For very large migrations, AWS Database Migration Service (AWS DMS) replication can run for hours or days depending on the data being replicated. It’s advisable to monitor the AWS DMS resources for a smooth migration. Monitoring your resources can help you detect anomalies and trigger notifications based on the threshold metrics configured. You can use Amazon CloudWatch to collect, track, and monitor AWS resources using metrics. With CloudWatch, you can create alarms that watch metrics and send notifications when a threshold is breached. You can configure CloudWatch to monitor your replication using the AWS Management Console, the AWS Command Line Interface (AWS CLI), or AWS DMS API.

AWS DMS replication is set up between two databases with multiple tasks performing full load or change data capture (CDC). With AWS DMS, you can perform one-time migrations and replicate ongoing changes to keep sources and targets in sync. These replication tasks run for hours or days, and can run into various replication issues, such as the following:

  • Low memory – The replication instance is running low on memory
  • High CPU – CPU is used at capacity
  • Excessive swap usage – Not enough memory is allocated
  • Network disruptions – Network failure between source and target instances

To avoid these replication issues and redundant activities by DBAs, which can delay the migration timelines, it’s recommended to identify and detect these failures ahead of time to avoid any replication disruption. Setting up the CloudWatch monitoring alarms on AWS DMS replication and its tasks helps you alert proactively, so that you can act accordingly.

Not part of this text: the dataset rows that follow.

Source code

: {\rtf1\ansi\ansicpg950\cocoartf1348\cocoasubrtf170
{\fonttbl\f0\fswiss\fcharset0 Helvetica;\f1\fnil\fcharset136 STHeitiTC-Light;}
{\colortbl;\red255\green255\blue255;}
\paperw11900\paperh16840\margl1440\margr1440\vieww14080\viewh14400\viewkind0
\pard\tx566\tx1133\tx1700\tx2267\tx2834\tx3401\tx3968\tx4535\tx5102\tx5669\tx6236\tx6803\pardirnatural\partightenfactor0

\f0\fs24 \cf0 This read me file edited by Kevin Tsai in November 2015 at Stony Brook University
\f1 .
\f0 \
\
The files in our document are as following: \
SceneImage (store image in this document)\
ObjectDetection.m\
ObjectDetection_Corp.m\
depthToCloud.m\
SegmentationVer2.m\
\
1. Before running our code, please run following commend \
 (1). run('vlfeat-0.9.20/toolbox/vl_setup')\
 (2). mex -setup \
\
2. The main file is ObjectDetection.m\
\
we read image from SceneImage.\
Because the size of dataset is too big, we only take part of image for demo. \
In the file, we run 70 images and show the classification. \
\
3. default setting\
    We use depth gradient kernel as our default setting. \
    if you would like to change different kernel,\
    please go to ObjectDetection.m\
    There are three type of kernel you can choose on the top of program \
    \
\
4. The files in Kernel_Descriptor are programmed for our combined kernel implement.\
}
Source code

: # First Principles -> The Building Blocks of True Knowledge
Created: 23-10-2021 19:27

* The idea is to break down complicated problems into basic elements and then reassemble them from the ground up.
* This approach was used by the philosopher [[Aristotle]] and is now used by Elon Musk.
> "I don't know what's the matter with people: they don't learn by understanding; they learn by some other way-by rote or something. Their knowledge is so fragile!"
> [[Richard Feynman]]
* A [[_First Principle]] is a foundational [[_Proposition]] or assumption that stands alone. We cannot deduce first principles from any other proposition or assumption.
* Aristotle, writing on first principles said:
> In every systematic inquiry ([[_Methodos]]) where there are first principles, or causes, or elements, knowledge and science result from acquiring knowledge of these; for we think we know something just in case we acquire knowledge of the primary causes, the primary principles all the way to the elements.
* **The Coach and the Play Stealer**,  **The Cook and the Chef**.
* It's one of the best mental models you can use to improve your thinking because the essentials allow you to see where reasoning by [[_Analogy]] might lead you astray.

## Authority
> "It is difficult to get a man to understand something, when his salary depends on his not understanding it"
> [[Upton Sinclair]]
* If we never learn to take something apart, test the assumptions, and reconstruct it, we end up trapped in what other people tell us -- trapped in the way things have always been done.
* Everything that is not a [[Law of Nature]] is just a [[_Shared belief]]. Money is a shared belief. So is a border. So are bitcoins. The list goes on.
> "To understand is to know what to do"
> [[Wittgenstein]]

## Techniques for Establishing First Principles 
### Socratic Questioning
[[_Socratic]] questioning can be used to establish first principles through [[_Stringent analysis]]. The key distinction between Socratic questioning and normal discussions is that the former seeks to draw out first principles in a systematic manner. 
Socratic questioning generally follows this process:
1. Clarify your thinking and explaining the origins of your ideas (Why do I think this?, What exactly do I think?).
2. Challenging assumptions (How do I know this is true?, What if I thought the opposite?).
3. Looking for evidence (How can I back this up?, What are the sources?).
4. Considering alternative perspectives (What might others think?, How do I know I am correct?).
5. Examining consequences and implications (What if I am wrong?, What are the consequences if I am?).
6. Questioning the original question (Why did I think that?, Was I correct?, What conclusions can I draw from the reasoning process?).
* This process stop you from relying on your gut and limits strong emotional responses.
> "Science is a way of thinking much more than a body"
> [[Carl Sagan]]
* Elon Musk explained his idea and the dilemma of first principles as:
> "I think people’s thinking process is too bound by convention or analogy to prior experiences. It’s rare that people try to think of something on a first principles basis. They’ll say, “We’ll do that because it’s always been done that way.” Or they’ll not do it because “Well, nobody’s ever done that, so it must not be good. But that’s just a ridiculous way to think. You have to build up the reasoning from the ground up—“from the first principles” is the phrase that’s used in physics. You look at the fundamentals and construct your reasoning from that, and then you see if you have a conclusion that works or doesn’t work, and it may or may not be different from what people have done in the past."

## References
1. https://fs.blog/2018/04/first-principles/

This post describes how to set up and configure the monitoring of AWS DMS resources. You can implement the solution with the AWS CLI or the console. For this post, we use the AWS CLI to create our CloudWatch alarms.

Solution overview

The AWS CLI is an open-source tool that enables you to interact with AWS services using commands in your command line shell. For more information about installing and configuring the AWS CLI, see Installing the AWS CLI.

AWS DMS helps you migrate databases to AWS securely. It supports homogeneous and heterogeneous migrations between different database platforms, such as Oracle to Amazon Aurora. AWS DMS supports continuous data replication while maintaining high availability, and has been widely adopted for database migrations because it’s easy to configure. For more information, see What Is AWS Database Migration Service?

To use AWS DMS, you need to create a DMS replication instance, create a source endpoint that connects the source database to read data, and create a target endpoint that connects to the target database and loads the data. You can create one or more replication tasks to replicate and migrate your data between source and target databases. In this post, we describe the metrics that you can monitor on your AWS DMS resources.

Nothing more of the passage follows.